Ido de Haan keert zich tegen de psychodynamische interpretatie van de publieke herinnering aan de jodenvervolging (trauma, verdringing, bewustwording), die volgens hem in Nederland overheerst. Hij stelt daartegenover dat de naoorlogse samenleving, de herinnering en de geschiedschrijving van het begin af aan en tot op heden bepaald worden door de scheiding die tijdens de oorlog tussen niet-joden en joden werd veroorzaakt. De psychodynamische interpretatie hangt samen met de enorme betekenis van de psychiatrie in de Nederlandse samenleving. Leed en onrecht werden pas publiek erkend nadat psychiaters gewezen hadden op het psychisch leed teweeggebracht door de vervolging. Dat in vele andere landen, waar de psychiatrie minder toonaangevend was, herinnering en geschiedschrijving toch een vergelijkbare evolutie hebben doorgemaakt, wordt niet verklaard.
De Haans nationaal interpretatiekader is te beperkt. De herinnering aan de jodenmoord in Europa ligt mede aan de basis van de joodse staat, de zionistische eindoplossing voor het ‘joodse probleem’ in Europa, voor anderen onderdeel van de verwerking van de judeocide. Het lot van Israël en politiek-militaire ontwikkelingen in het Midden-Oosten zijn dan ook van groot gewicht voor de collectieve herinnering aan deze Europese moord. Dat is De Haan niet onbekend, maar hij wil dit aspect buiten beschouwing laten. Daar is niets mis mee, zolang de perspectiefvernauwing niet uit het oog verloren wordt. Maar De Haan breidt zijn op onderzoek van deelaspecten gebaseerde conclusies tot het geheel uit. Dat in een studie over de Nederlandse herinnering aan de jodenvervolging zo weinig aandacht gaat naar internationale verschillen en invloeden, is verwonderlijk. Nederland had na de oorlog veel meer te begrijpen, te verwerken en zich te herinneren dan de meeste andere westerse landen. Mede daardoor weegt het aspect Israël nog zwaarder.

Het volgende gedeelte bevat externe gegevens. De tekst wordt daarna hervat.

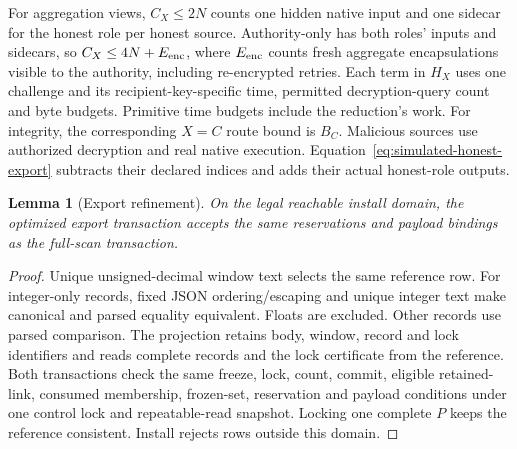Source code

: \documentclass[conference,compsoc]{IEEEtran}
\theoremstyle{definition}
\numberwithin{equation}{section}
\numberwithin{table}{section}
\numberwithin{figure}{section}
\theoremstyle{plain}
\newtheorem{lemma}{Lemma}[section]
\newtheorem{lemma}{Lemma}
\begin{document}
For aggregation views, \(C_X\le2N\) counts one hidden native input and one
sidecar for the honest role per honest source. Authority-only has both roles'
inputs and sidecars, so \(C_X\le4N+E_{\rm enc}\), where \(E_{\rm enc}\) counts
fresh aggregate encapsulations visible to the authority, including re-encrypted
retries. Each term in \(H_X\) uses one challenge and its recipient-key-specific
time, permitted decryption-query count and byte budgets. Primitive time
budgets include the reduction's work. For integrity, the
corresponding \(X=C\) route bound is \(B_C\). Malicious
sources use authorized decryption and real native execution. Equation~\eqref{eq:simulated-honest-export}
subtracts their declared indices and adds their actual honest-role outputs.


\begin{lemma}[Export refinement]
\label{lem:export-refinement}
On the legal reachable install domain, the optimized export transaction
accepts the same reservations and payload bindings as the full-scan
transaction.
\end{lemma}
\begin{proof}
Unique unsigned-decimal window text selects the same reference row. For
integer-only records, fixed JSON ordering/escaping and unique integer text make
canonical and parsed equality equivalent. Floats are excluded. Other records
use parsed comparison. The projection retains body, window, record and lock
identifiers and reads complete records and the lock certificate from the reference.
Both transactions check the same freeze, lock, count, commit, eligible retained-link,
consumed membership, frozen-set, reservation and payload conditions under one control
lock and repeatable-read snapshot. Locking one complete \(P\) keeps the reference consistent. Install rejects
rows outside this domain.
\end{proof}
\end{document}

Het hoofdstuk waarin de herinnering in de rest van Europa wordt belicht, bevat nogal wat bedenkelijke interpretaties en onjuistheden. Dat in deze Europese context veel aandacht gaat naar Israël (en de VS), terwijl de auteur Israël buiten beschouwing wilde laten, zegt veel over de impact van gebeurtenissen en interpretaties in deze grote joodse gemeenschappen. Het Belgische onderzoek wordt onvolledig en deels fout weergegeven. De Haan insisteert er vooral op dat in België joden in de eerste plaats als vreemdelingen werden beschouwd, dat ‘hun dood niet als Belgisch probleem werd ervaren’. Dat is tot op zekere hoogte juist; joden die de Belgische nationaliteit bezaten, waren vóór, tijdens en na de oorlog beter af. De meeste joden verbleven nog niet lang in België en waren minder goed geïntegreerd dan in Nederland. Maar dat maakt de massale slachtoffering van Nederlandse joden nog schrijnender. Het lijkt wel een bevestiging van een ultra-zionistische stelling: assimilatie leidt tot antisemitisme, tot ondergang. Waarom laat De Haan onvermeld dat in België relatief meer joden werden gered dan in Nederland? En dat dat onder meer lag aan de houding van niet-joden? Is dat dan geen deel van de verklaring waarom in Nederland de dood van Nederlandse joden wél als een nationaal probleem ervaren wordt?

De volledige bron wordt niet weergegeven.